UN to talk to UAE over Princess Latifa’s disappearance after worrying videos

The United Nations said it would discuss the alleged arrest of Princess Latifa al-Maktoum, the daughter of the Dubai ruler, with the United Arab Emirates after a series of videos of the 35-year-old apparently imprisoned were broadcast as apart from a documentary on CBS News BBC News.

No one outside Dubai has heard of Latifa al-Maktoum for months, and her family has been confined to a villa for more than two years, BBC News reported.

In the videos, which were recorded for several months on a phone that her friend smuggled to al-Maktoum, the princess speaks directly to the camera explaining how she was “taken hostage.”

“All the windows are closed. I can’t open any windows.
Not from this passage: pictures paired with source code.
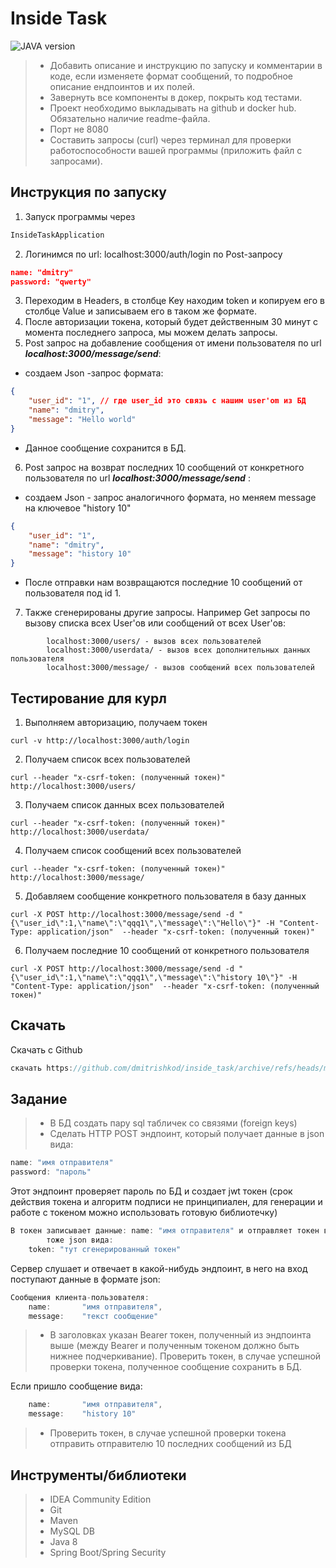 # Inside Task
![JAVA version](https://img.shields.io/static/v1?label=Java&message=1.8&color=orange)
>- Добавить описание и инструкцию по запуску и комментарии в коде, если изменяете формат сообщений, то подробное описание ендпоинтов и их полей.
>- Завернуть все компоненты в докер, покрыть код тестами.
>- Проект необходимо выкладывать на github и docker hub. Обязательно наличие readme-файла.
>- Порт не 8080
>- Составить запросы (curl) через терминал для проверки работоспособности вашей программы (приложить файл с запросами).

## Инструкция по запуску
1. Запуск программы через
```Java
InsideTaskApplication
```
2. Логинимся по url: localhost:3000/auth/login по Post-запросу
```JSON
name: "dmitry"
password: "qwerty"
```
3. Переходим в Headers, в столбце Key находим token и копируем его в столбце Value и записываем его в таком же формате.
4. После авторизации токена, который будет действенным 30 минут с момента последнего запроса, мы можем делать запросы.
5. Post запрос на добавление сообщения от имени пользователя по url **_localhost:3000/message/send_**:
- cоздаем Json -запрос формата:
```JSON
{
    "user_id": "1", // где user_id это связь с нашим user'om из БД
    "name": "dmitry",
    "message": "Hello world"
}
```
- Данное сообщение сохранится в БД.
6. Post запрос на возврат последних 10 сообщений от конкретного пользователя по url _**localhost:3000/message/send**_ :
- создаем Json - запрос аналогичного формата, но меняем message на ключевое "history 10"
```Json
{
    "user_id": "1",
    "name": "dmitry",
    "message": "history 10"
}
```
- После отправки нам возвращаются последние 10 сообщений от пользователя под id 1.
7. Также сгенерированы другие запросы. Например Get запросы по вызову списка всех 
User'ов или сообщений от всех User'ов:
```xhtml
        localhost:3000/users/ - вызов всех пользователей
        localhost:3000/userdata/ - вызов всех дополнительных данных пользователя
        localhost:3000/message/ - вызов сообщений всех пользователей
```

## Тестирование для курл
1. Выполняем авторизацию, получаем токен
```http request
curl -v http://localhost:3000/auth/login
```
2. Получаем список всех пользователей
```http request
curl --header "x-csrf-token: (полученный токен)" http://localhost:3000/users/
```
3. Получаем список данных всех пользователей
```http request
curl --header "x-csrf-token: (полученный токен)" http://localhost:3000/userdata/
```
4. Получаем список сообщений всех пользователей
```http request
curl --header "x-csrf-token: (полученный токен)" http://localhost:3000/message/
```
5. Добавляем сообщение конкретного пользователя в базу данных
```http request
curl -X POST http://localhost:3000/message/send -d "{\"user_id\":1,\"name\":\"qqq1\",\"message\":\"Hello\"}" -H "Content-Type: application/json"  --header "x-csrf-token: (полученный токен)"
```
6. Получаем последние 10 сообщений от конкретного пользователя
```http request
curl -X POST http://localhost:3000/message/send -d "{\"user_id\":1,\"name\":\"qqq1\",\"message\":\"history 10\"}" -H "Content-Type: application/json"  --header "x-csrf-token: (полученный токен)"
```
## Скачать
Скачать с Github 
```Java
скачать https://github.com/dmitrishkod/inside_task/archive/refs/heads/master.zip
```
## Задание
>- В БД создать пару sql табличек со связями (foreign keys)
>- Сделать HTTP POST эндпоинт, который получает данные в json вида:
```Java
name: "имя отправителя"
password: "пароль"
```
Этот эндпоинт проверяет пароль по БД и создает jwt токен (срок действия токена и алгоритм 
подписи не принципиален, для генерации и работе с токеном можно использовать готовую
библиотечку) 

```Java
В токен записывает данные: name: "имя отправителя" и отправляет токен в ответ,
        тоже json вида:
    token: "тут сгенерированный токен"
```
Сервер слушает и отвечает в какой-нибудь эндпоинт, в него на вход поступают данные в формате json:

```Java
Сообщения клиента-пользователя:
    name:       "имя отправителя",
    message:    "текст сообщение"
```
>- В заголовках указан Bearer токен, полученный из эндпоинта выше (между Bearer и полученным токеном должно быть нижнее подчеркивание).
Проверить токен, в случае успешной проверки токена, полученное сообщение сохранить в БД.

Если пришло сообщение вида:
```Java
    name:       "имя отправителя",
    message:    "history 10"
```
>- Проверить токен, в случае успешной проверки токена отправить отправителю 10 последних сообщений из БД
 

## Инструменты/библиотеки
>- IDEA Community Edition
>- Git
>- Maven
>- MySQL DB
>- Java 8
>- Spring Boot/Spring Security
There are five policemen outside and two police women inside the house, I can’t even go out to look for fresh air,” he said.

“Every day I worry about my safety and my life”

Al-Maktoum has reportedly been detained since 2018, when he tried to flee Dubai to India with the aim of finally claiming political asylum in the United States.

Princess Latifa
Princess Latifa of Dubai, United Arab Emirates

Reuters


In footage filmed before attempting to flee, he said his family had control of his passport and had not been allowed to leave the United Arab Emirates since 2000.

She was intercepted trying to leave the country on a yacht with her friend, Tiina Jauhiainen, and was forcibly reassured by force and returned to Dubai, according to the videos.

Jauhiainen was transferred to the country separately and detained in a detention center for two weeks.

“Every day I worry about my safety and my life. I don’t know if I will survive this situation,” al-Maktoum said in one of the videos on the phone. “The police threatened me that I would be in prison all my life and never see the sun again … I just want to be free.”

“The situation is desperate every day”

After his own release from prison and no news from Latifa, Jauhiainen founded the “Free Latifa” pressure group.

In 2019, with increasing international pressure, former UN Commissioner for Human Rights Mary Robinson traveled to Dubai to look for evidence that al-Maktoum was still alive.

The two met at the home of another member of the royal family, Al-Maktoum’s stepmother, Princess Haya, who later fled the country herself with her two children. It was the only time Al-Maktoum was allowed to leave his village during his captivity, he said in the videos.

Princess Haya told Robinson that Latifa had mental health difficulties.

“I was initially deceived by my good friend, Princess Haya, because she was deceived. Haya began to explain that Latifa had a rather serious bipolar problem. And they told me, in a very convincing way, ‘We don’t “I don’t want Latifa going through any other trauma,” Robinson said.

The British government faces calls to get involved in al-Maktoum’s case, as his father, Sheikh Mohammed bin Rashid al Maktoum, has powerful connections to the UK and visits them often.

“I don’t know what they plan to do with me. I really don’t know. So the situation is desperate every day and now I’m really tired of it,” al-Maktoum said in one of his videos.